Los países que sostienen dictadores desde hace décadas, que apañan la criminal acción colonialista y genocida de Israel en Palestina, que son socios de Arabia Saudita y de los reyezuelos árabes, como se asociaron hasta ayer con Muammar Kadafi, no pueden hablar de ayuda humanitaria cuando lo que los mueve es el deseo de aplastar y controlar la rebelión de los pueblos árabes, que ha desestabilizado todo el dispositivo imperialista en la región, la lucha por la distribución del poder geopolítico en la zona y el ansia de sacar una tajada mayor de la riqueza petrolera libia, y no la preocupación –que no tienen ni nunca tuvieron– por la suerte del pueblo libio.

Éste es el que debe decidir sobre su propio destino y escoger su forma de gobierno y quiénes serán sus gobernantes. Es cierto que los rebeldes mal armados y desorganizados, que corrían el riesgo de ser aplastados por el poderío técnico de la dictadura, pueden ver con alivio la intervención militar imperialista que salva sus vidas.

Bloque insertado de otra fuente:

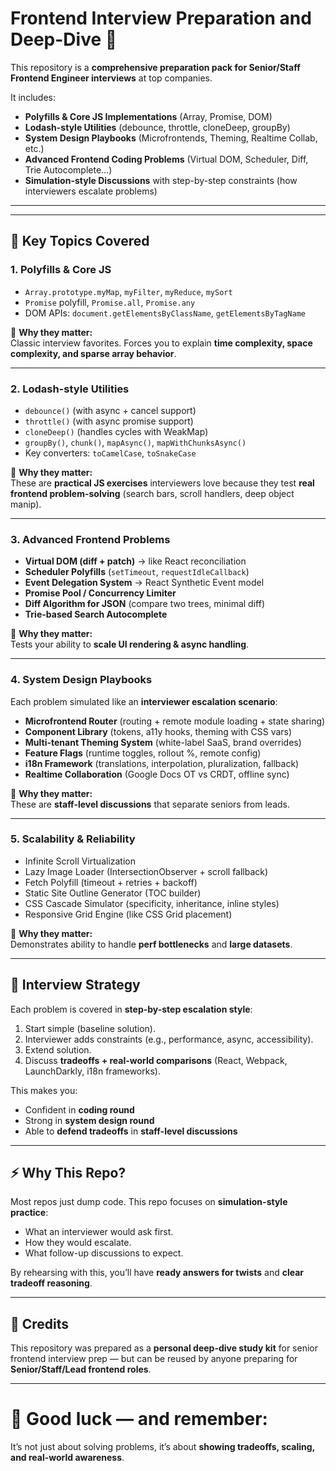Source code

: # Frontend Interview Preparation and Deep-Dive 🚀

This repository is a **comprehensive preparation pack for Senior/Staff Frontend Engineer interviews** at top companies.  

It includes:
- **Polyfills & Core JS Implementations** (Array, Promise, DOM)
- **Lodash-style Utilities** (debounce, throttle, cloneDeep, groupBy)
- **System Design Playbooks** (Microfrontends, Theming, Realtime Collab, etc.)
- **Advanced Frontend Coding Problems** (Virtual DOM, Scheduler, Diff, Trie Autocomplete…)
- **Simulation-style Discussions** with step-by-step constraints (how interviewers escalate problems)

---


---

## 🔑 Key Topics Covered

### 1. Polyfills & Core JS
- `Array.prototype.myMap`, `myFilter`, `myReduce`, `mySort`
- `Promise` polyfill, `Promise.all`, `Promise.any`
- DOM APIs: `document.getElementsByClassName`, `getElementsByTagName`

📌 **Why they matter:**  
Classic interview favorites. Forces you to explain **time complexity, space complexity, and sparse array behavior**.

---

### 2. Lodash-style Utilities
- `debounce()` (with async + cancel support)
- `throttle()` (with async promise support)
- `cloneDeep()` (handles cycles with WeakMap)
- `groupBy()`, `chunk()`, `mapAsync()`, `mapWithChunksAsync()`
- Key converters: `toCamelCase`, `toSnakeCase`

📌 **Why they matter:**  
These are **practical JS exercises** interviewers love because they test **real frontend problem-solving** (search bars, scroll handlers, deep object manip).

---

### 3. Advanced Frontend Problems
- **Virtual DOM (diff + patch)** → like React reconciliation  
- **Scheduler Polyfills** (`setTimeout`, `requestIdleCallback`)  
- **Event Delegation System** → React Synthetic Event model  
- **Promise Pool / Concurrency Limiter**  
- **Diff Algorithm for JSON** (compare two trees, minimal diff)  
- **Trie-based Search Autocomplete**  

📌 **Why they matter:**  
Tests your ability to **scale UI rendering & async handling**.

---

### 4. System Design Playbooks
Each problem simulated like an **interviewer escalation scenario**:

- **Microfrontend Router** (routing + remote module loading + state sharing)  
- **Component Library** (tokens, a11y hooks, theming with CSS vars)  
- **Multi-tenant Theming System** (white-label SaaS, brand overrides)  
- **Feature Flags** (runtime toggles, rollout %, remote config)  
- **i18n Framework** (translations, interpolation, pluralization, fallback)  
- **Realtime Collaboration** (Google Docs OT vs CRDT, offline sync)  

📌 **Why they matter:**  
These are **staff-level discussions** that separate seniors from leads.

---

### 5. Scalability & Reliability
- Infinite Scroll Virtualization  
- Lazy Image Loader (IntersectionObserver + scroll fallback)  
- Fetch Polyfill (timeout + retries + backoff)  
- Static Site Outline Generator (TOC builder)  
- CSS Cascade Simulator (specificity, inheritance, inline styles)  
- Responsive Grid Engine (like CSS Grid placement)

📌 **Why they matter:**  
Demonstrates ability to handle **perf bottlenecks** and **large datasets**.

---

## 🎯 Interview Strategy

Each problem is covered in **step-by-step escalation style**:
1. Start simple (baseline solution).  
2. Interviewer adds constraints (e.g., performance, async, accessibility).  
3. Extend solution.  
4. Discuss **tradeoffs + real-world comparisons** (React, Webpack, LaunchDarkly, i18n frameworks).  

This makes you:
- Confident in **coding round**  
- Strong in **system design round**  
- Able to **defend tradeoffs** in **staff-level discussions**  

---

## ⚡️ Why This Repo?

Most repos just dump code.
This repo focuses on **simulation-style practice**:

* What an interviewer would ask first.
* How they would escalate.
* What follow-up discussions to expect.

By rehearsing with this, you’ll have **ready answers for twists** and **clear tradeoff reasoning**.

---

## 📌 Credits

This repository was prepared as a **personal deep-dive study kit** for senior frontend interview prep — but can be reused by anyone preparing for **Senior/Staff/Lead frontend roles**.

---

# 🚀 Good luck — and remember:

It’s not just about solving problems, it’s about **showing tradeoffs, scaling, and real-world awareness**.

Pero lo único que podría garantizarles a la vez esas vidas y la libertad, sería una mediación de otros países árabes y africanos, con un pasado común de víctimas del colonialismo y del imperialismo, que negocie una solución pacífica y cree una fuerza militar de interposición entre los combatientes, abriendo así el camino para la preparación pacífica y democrática de elecciones para una asamblea constituyente, de modo que circulen las informaciones, las ideas, las propuestas; separar, en el campo kadafista, los cómplices de la dictadura de los que apoyan al dictador por temor a una recolonización del país y, en el campo rebelde, a quienes son agentes del imperialismo o kadafistas reciclados a última hora de los que, en cambio, quieren un país independiente, libre, soberano, democrático y con todo lo que nunca tuvo (sindicatos, prensa libre, libre expresión política de las diversas comunidades).

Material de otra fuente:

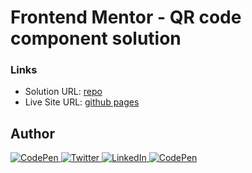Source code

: # Frontend Mentor - QR code component solution

### Links

- Solution URL: [repo](https://github.com/lukejans/product-preview-card-component)
- Live Site URL: [github pages](https://lukejans.github.io/product-preview-card-component/)

## Author

<a href="https://www.frontendmentor.io/profile/lukejans">
    <img
      src="https://img.shields.io/badge/-Frontend Mentor-F3F7FA?logo=Frontend Mentor&logoColor=528DD7&style=for-the-badge&logoWidth=30"
      alt="CodePen"
    />
  </a>
<a href="https://twitter.com/lukejanss">
    <img
      src="https://img.shields.io/badge/-Twitter-F3F7FA?logo=twitter&logoColor=1DA1F2&style=for-the-badge&logoWidth=30"
      alt="Twitter"
    />
  </a>
<a href="https://www.linkedin.com/in/luke-janssen-96592a245/">
    <img
      src="https://img.shields.io/badge/-LinkedIn-F3F7FA?logo=LinkedIn&logoColor=0A66C2&style=for-the-badge&logoWidth=30"
      alt="LinkedIn"
    />
  </a>
<a href="https://replit.com/@LukeJanssen1">
    <img
      src="https://img.shields.io/badge/-Replit-F3F7FA?logo=Replit&logoColor=F26207&style=for-the-badge&logoWidth=30"
      alt="CodePen"
    />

Idealizar en nombre del antimperialismo a Kadafi, sólo porque éste, como rata acorralada, se defiende de sus socios y aliados de ayer, es erróneo. Calificar de humanitaria la actitud imperialista de Washington, que quiere derrocar a Kadafi y para eso bombardea, y la hipocresía y salvajismo de los gobiernos de Sarkozy y Berlusconi, no sólo también es erróneo sino criminal.

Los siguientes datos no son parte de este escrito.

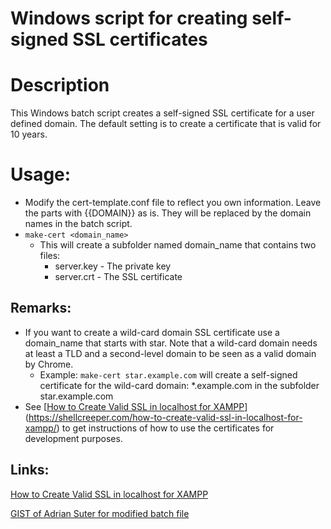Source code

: # Windows script for creating self-signed SSL certificates

# Description

This Windows batch script creates a self-signed SSL certificate for a user defined domain. The default setting is to create a certificate that is valid for 10 years.

# Usage:

* Modify the cert-template.conf file to reflect you own information. Leave the parts with {{DOMAIN}} as is. They will be replaced by the domain names in the batch script.
* `make-cert <domain_name>`
  * This will create a subfolder named domain_name that contains two files:
    * server.key -  The private key
    * server.crt - The SSL certificate

## Remarks:

* If you want to create a wild-card domain SSL certificate use a domain_name that starts with star. Note that a wild-card domain needs at least a TLD and a second-level domain to be seen as a valid domain by Chrome.
  * Example: `make-cert star.example.com` will create a self-signed certificate for the wild-card domain: *.example.com in the subfolder star.example.com
* See [[How to Create Valid SSL in localhost for XAMPP](https://shellcreeper.com/how-to-create-valid-ssl-in-localhost-for-xampp/)](https://shellcreeper.com/how-to-create-valid-ssl-in-localhost-for-xampp/) to get instructions of how to use the certificates for development purposes.

## Links:

[How to Create Valid SSL in localhost for XAMPP](https://shellcreeper.com/how-to-create-valid-ssl-in-localhost-for-xampp/)

[GIST of Adrian Suter for modified batch file](https://gist.github.com/adriansuter/f197dac4cf8570c2214642fa15299c33)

El imperialismo, como en la época del pirata Drake, impone en escala mundial la ley de los cañones y pisotea toda legalidad internacional. Si Kadafi no tiene legitimidad, menos aún la tienen el gobierno de Washington y su presidente, hijo de un africano que cree que puede decidir por los africanos qué les conviene a éstos. No hay otra salida legítima que una comisión de mediación, una fuerza regional o latinoamericana de interposición entre los combatientes y la apertura de un proceso de consulta democrática al pueblo de Libia. La intervención imperialista hace que el mundo retroceda siglos. Esa barbarie debe cesar de inmediato.